Pendapatan Timpang, Pajak Meleset

Red:

JAKARTA — Target penerimaan pajak dinilai hampir tidak pernah terpenuhi karena ketimpangan pendapatan di Tanah Air melebar.

Peneliti Analis Center for Indonesia Taxation Analysis (CITA) Yustinus Prastowo mengungkapkan bahwa target penerimaan pajak penghasilan (PPh) di Indonesia hampir tidak pernah tercapai dalam 10 tahun terakhir. Rasio pajak terhadap produk domestik bruto (PDB) atau tax ratio selama 2008-2013 baru sebesar 13,3 persen. Nilai rasio pajak yang rendah, di antaranya terdapat di sektor pertanian, perkebunan, kehutanan, yakni 1,3 persen pada 2013, dan sektor konstruksi  1,59 persen.

"Padahal, Presiden Susilo Bambang Yudhoyono (SBY) pernah mengatakan menargetkan tax ratio 19 persen," katanya dalam diskusi panel "Pajak untuk Kesejahteraan Masyarakat" di Jakarta, Kamis (9/10).

Rasio pajak di Tanah Air tersebut jauh tertinggal dibandingkan negara lain.

Ia mencontohkan, rasio pajak di Korea Selatan sudah mencapai 24 persen. Selain itu, tingkat kepatuhan membayar pajak di Tanah Air cenderung menurun sejak 2012. Yustinus menyebutkan, kepatuhan pembayaran pajak baru 60 persen.
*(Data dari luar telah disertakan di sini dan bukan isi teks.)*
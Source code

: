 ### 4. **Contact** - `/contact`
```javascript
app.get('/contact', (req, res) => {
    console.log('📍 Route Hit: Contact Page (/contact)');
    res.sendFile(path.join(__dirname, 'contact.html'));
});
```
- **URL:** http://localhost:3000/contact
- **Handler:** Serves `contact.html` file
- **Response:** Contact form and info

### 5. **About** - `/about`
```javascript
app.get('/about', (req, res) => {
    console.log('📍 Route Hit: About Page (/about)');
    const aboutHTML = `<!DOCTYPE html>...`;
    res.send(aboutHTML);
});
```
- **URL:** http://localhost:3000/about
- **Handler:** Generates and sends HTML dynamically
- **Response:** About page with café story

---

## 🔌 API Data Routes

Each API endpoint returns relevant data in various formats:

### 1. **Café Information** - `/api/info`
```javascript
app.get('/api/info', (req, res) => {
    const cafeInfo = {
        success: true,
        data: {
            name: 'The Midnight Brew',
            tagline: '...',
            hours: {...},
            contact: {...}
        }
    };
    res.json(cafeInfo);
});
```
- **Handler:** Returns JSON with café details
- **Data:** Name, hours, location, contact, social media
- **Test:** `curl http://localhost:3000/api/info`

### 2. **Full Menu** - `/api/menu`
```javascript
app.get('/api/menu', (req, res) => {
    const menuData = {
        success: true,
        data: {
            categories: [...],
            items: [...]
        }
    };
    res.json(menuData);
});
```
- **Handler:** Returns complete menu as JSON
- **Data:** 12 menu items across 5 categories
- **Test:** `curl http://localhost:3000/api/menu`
Kondisi perpajakan di Indonesia tersebut dinilai terjadi karena distribusi pendapatan yang tidak merata. "Berdasarkan Palma Index, jumlah orang kaya yang hanya dua persen semakin tinggi akumulasi pendapatannya dan terus melonjak sejak 1999. Sedangkan, pendapatan jumlah orang miskin dan menengah cenderung stagnan," ujarnya. Nilai PPh dari nonkaryawan stagnan di angka Rp 5 triliun. Selain itu, PPh pegawai menembus Rp 105 triliun.
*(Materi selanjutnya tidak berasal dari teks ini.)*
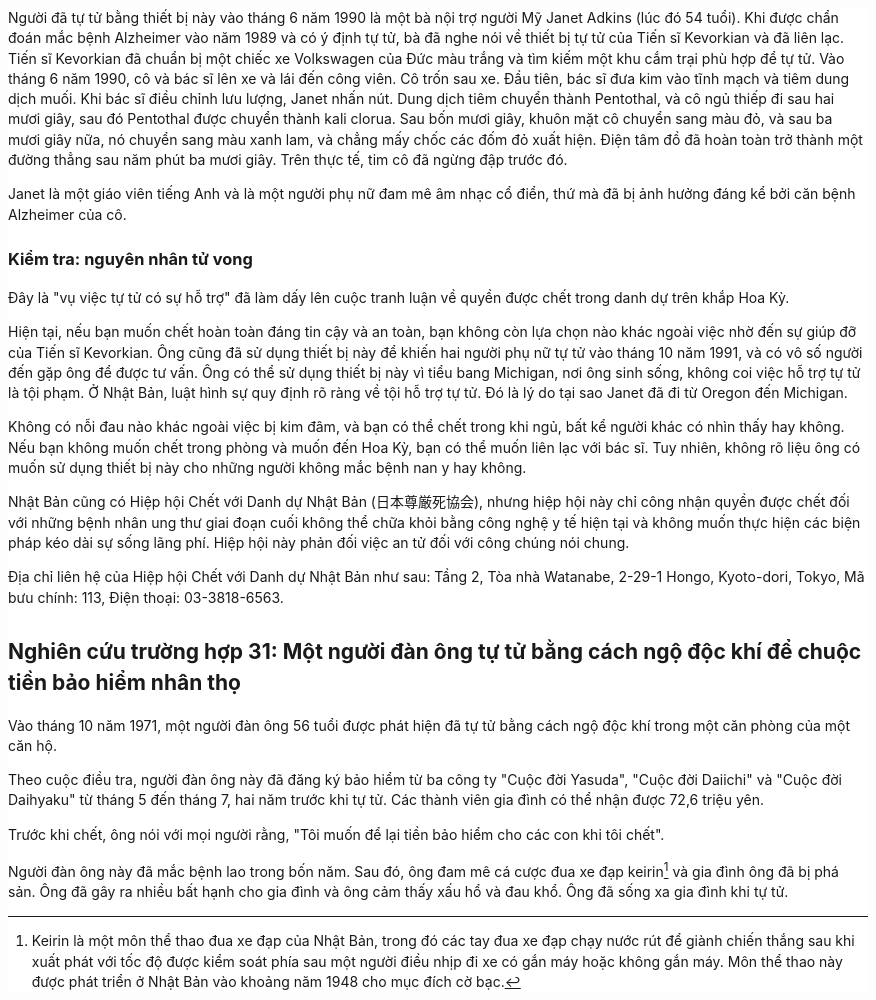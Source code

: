 Người đã tự tử bằng thiết bị này vào tháng 6 năm 1990 là một bà nội trợ người Mỹ Janet Adkins (lúc đó 54 tuổi). Khi được chẩn đoán mắc bệnh Alzheimer vào năm 1989 và có ý định tự tử, bà đã nghe nói về thiết bị tự tử của Tiến sĩ Kevorkian và đã liên lạc. Tiến sĩ Kevorkian đã chuẩn bị một chiếc xe Volkswagen của Đức màu trắng và tìm kiếm một khu cắm trại phù hợp để tự tử. Vào tháng 6 năm 1990, cô và bác sĩ lên xe và lái đến công viên. Cô trốn sau xe. Đầu tiên, bác sĩ đưa kim vào tĩnh mạch và tiêm dung dịch muối. Khi bác sĩ điều chỉnh lưu lượng, Janet nhấn nút. Dung dịch tiêm chuyển thành Pentothal, và cô ngủ thiếp đi sau hai mươi giây, sau đó Pentothal được chuyển thành kali clorua. Sau bốn mươi giây, khuôn mặt cô chuyển sang màu đỏ, và sau ba mươi giây nữa, nó chuyển sang màu xanh lam, và chẳng mấy chốc các đốm đỏ xuất hiện. Điện tâm đồ đã hoàn toàn trở thành một đường thẳng sau năm phút ba mươi giây. Trên thực tế, tim cô đã ngừng đập trước đó.

Janet là một giáo viên tiếng Anh và là một người phụ nữ đam mê âm nhạc cổ điển, thứ mà đã bị ảnh hưởng đáng kể bởi căn bệnh Alzheimer của cô.

### Kiểm tra: nguyên nhân tử vong

Đây là "vụ việc tự tử có sự hỗ trợ" đã làm dấy lên cuộc tranh luận về quyền được chết trong danh dự trên khắp Hoa Kỳ.

Hiện tại, nếu bạn muốn chết hoàn toàn đáng tin cậy và an toàn, bạn không còn lựa chọn nào khác ngoài việc nhờ đến sự giúp đỡ của Tiến sĩ Kevorkian. Ông cũng đã sử dụng thiết bị này để khiến hai người phụ nữ tự tử vào tháng 10 năm 1991, và có vô số người đến gặp ông để được tư vấn. Ông có thể sử dụng thiết bị này vì tiểu bang Michigan, nơi ông sinh sống, không coi việc hỗ trợ tự tử là tội phạm. Ở Nhật Bản, luật hình sự quy định rõ ràng về tội hỗ trợ tự tử. Đó là lý do tại sao Janet đã đi từ Oregon đến Michigan.

Không có nỗi đau nào khác ngoài việc bị kim đâm, và bạn có thể chết trong khi ngủ, bất kể người khác có nhìn thấy hay không. Nếu bạn không muốn chết trong phòng và muốn đến Hoa Kỳ, bạn có thể muốn liên lạc với bác sĩ. Tuy nhiên, không rõ liệu ông có muốn sử dụng thiết bị này cho những người không mắc bệnh nan y hay không.

Nhật Bản cũng có Hiệp hội Chết với Danh dự Nhật Bản (日本尊厳死協会), nhưng hiệp hội này chỉ công nhận quyền được chết đối với những bệnh nhân ung thư giai đoạn cuối không thể chữa khỏi bằng công nghệ y tế hiện tại và không muốn thực hiện các biện pháp kéo dài sự sống lãng phí. Hiệp hội này phản đối việc an tử đối với công chúng nói chung.

Địa chỉ liên hệ của Hiệp hội Chết với Danh dự Nhật Bản như sau: Tầng 2, Tòa nhà Watanabe, 2-29-1 Hongo, Kyoto-dori, Tokyo, Mã bưu chính: 113, Điện thoại: 03-3818-6563.

## Nghiên cứu trường hợp 31: Một người đàn ông tự tử bằng cách ngộ độc khí để chuộc tiền bảo hiểm nhân thọ

Vào tháng 10 năm 1971, một người đàn ông 56 tuổi được phát hiện đã tự tử bằng cách ngộ độc khí trong một căn phòng của một căn hộ.

Theo cuộc điều tra, người đàn ông này đã đăng ký bảo hiểm từ ba công ty "Cuộc đời Yasuda", "Cuộc đời Daiichi" và "Cuộc đời Daihyaku" từ tháng 5 đến tháng 7, hai năm trước khi tự tử. Các thành viên gia đình có thể nhận được 72,6 triệu yên.

Trước khi chết, ông nói với mọi người rằng, "Tôi muốn để lại tiền bảo hiểm cho các con khi tôi chết".

Người đàn ông này đã mắc bệnh lao trong bốn năm. Sau đó, ông đam mê cá cược đua xe đạp keirin[^keirin] và gia đình ông đã bị phá sản. Ông đã gây ra nhiều bất hạnh cho gia đình và ông cảm thấy xấu hổ và đau khổ. Ông đã sống xa gia đình khi tự tử.


[^vocational-school]: Ở Nhật Bản, nhìn chung có 3 loại trường trung học phổ thông: trường phổ thông chung, nơi học sinh học các môn chung để chuẩn bị vào đại học; trường dạy nghề, nơi học sinh học các kỹ năng thực tế để chuẩn bị vào lực lượng lao động; loại còn lại là sự kết hợp của cả hai. Có nhiều loại trường trung học nghề khác nhau, chẳng hạn như thương mại, công nghiệp, nông nghiệp và ngư nghiệp.
[^pia]: "Pia" là tạp chí thông tin giải trí toàn diện do Pia Coporotion xuất bản từ năm 1972 đến năm 2011, chủ yếu ở khu vực đô thị Tokyo. Đây là tạp chí đầu tiên ở Nhật Bản tiên phong trong thể loại "tạp chí thông tin", đạt đến đỉnh cao vào những năm 1980 với số lượng phát hành là 500.000 bản. Tạp chí có ảnh hưởng lớn đến sự hình thành văn hóa thanh thiếu niên của Tokyo vào những năm 1970 và 1980.
[^subuntiin]: *Mười bảy* (Nhật: セブンティーン, Hepburn: Sebuntīn) là một tạp chí thời trang Nhật Bản hàng tháng dành cho nữ thanh thiếu niên do Shueisha xuất bản. Ra mắt vào năm 1967 như một tạp chí hàng tuần dựa trên tạp chí Mỹ *Mười bảy*, tạp chí đã đổi tên thành MƯỜI BẢY vào năm 1987 và thành Mười bảy vào năm 2008. Kể từ cuối những năm 1990, Mười bảy đã trở thành tạp chí thời trang dành cho thanh thiếu niên bán chạy nhất tại Nhật Bản.
[^akagawa-jirou]: Jirō Akagawa (赤川 次郎, Akagawa Jirō, sinh ngày 29 tháng 2 năm 1948) là một tiểu thuyết gia người Nhật. Các tác phẩm được biết đến nhiều nhất của ông cho đến nay là loạt truyện Calico Cat Holmes, kể về một thám tử xui xẻo Katayama Yoshitaro và chú mèo Holmes của anh, chú mèo có giác quan thứ sáu khi giải quyết những bí ẩn.
[^yumiko-oushima]: Yumiko Ōshima (大島弓子, Ōshima Yumiko, sinh ngày 31 tháng 8 năm 1947) là một họa sĩ truyện tranh người Nhật và là thành viên của nhóm Năm 24 có ảnh hưởng lớn đến sự phát triển của truyện tranh shōjo vào những năm 1970. Bà là tác giả của *Ngôi sao của Miền đất bông*.
[^cottonland]: 綿の国星 (Wata no Kunihoshi; "Ngôi sao đồng quê Cotton" hay "Hành tinh của đất nước bông") là một bộ truyện tranh Nhật Bản do Yumiko Ōshima sáng tác và minh họa. Bộ truyện được Hakusensha đăng nhiều kỳ trên tạp chí LaLa từ năm 1978 đến năm 1987 và được tập hợp thành bảy tập tankōbon. Câu chuyện kể về một chú mèo con bị bỏ rơi tên là Chibi-neko (được vẽ như một cô bé có tai mèo và đuôi) được một chàng trai trẻ tên là Tokio nhận nuôi, người lớn lên với niềm tin rằng cô là con người.
[^tottori]: Cồn cát Tottori (鳥取砂丘, Tottori sakyū) là những cồn cát nằm bên ngoài trung tâm thành phố Tottori thuộc Tỉnh Tottori, Nhật Bản. Với chiều dài 9 dặm (14 km) và rộng chưa đến 1,5 dặm (2,4 km), đây là cồn cát lớn nhất Nhật Bản.
[^cuddly-dominion]: Văn bản gốc ghi là "阿蘇クマ牧場十二支苑", có lẽ ám chỉ đến 阿蘇カドリー・ドミニオン (Lãnh địa dễ thương), một sở thú cưng trong Vườn Hoàng Đạo, dưới Núi lửa Aso.
[^keirin]: Keirin là một môn thể thao đua xe đạp của Nhật Bản, trong đó các tay đua xe đạp chạy nước rút để giành chiến thắng sau khi xuất phát với tốc độ được kiểm soát phía sau một người điều nhịp đi xe có gắn máy hoặc không gắn máy. Môn thể thao này được phát triển ở Nhật Bản vào khoảng năm 1948 cho mục đích cờ bạc.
Selain itu, Tenaga Pengkaji Ekstensifikasi dan Intensifikasi Pajak Kementerian Keuangan (Kemenkeu), Dasto Ledyanto, mengatakan bahwa penerimaan pajak tidak memenuhi target karena minimnya setoran PPh dari wajib pajak (WP) orang pribadi (OP). Jumlah setoran PPh yang dibayar WP pribadi lebih sedikit dibandingkan WP badan usaha. Pada 2012, PPh OP tercatat sebesar Rp 3,763 triliun dan 2013 sebesar Rp 4,3 triliun. Sedangkan PPh badan usaha tercatat Rp 152,6 triliun pada 2012 dan meningkat menjadi Rp 155 triliun pada 2013.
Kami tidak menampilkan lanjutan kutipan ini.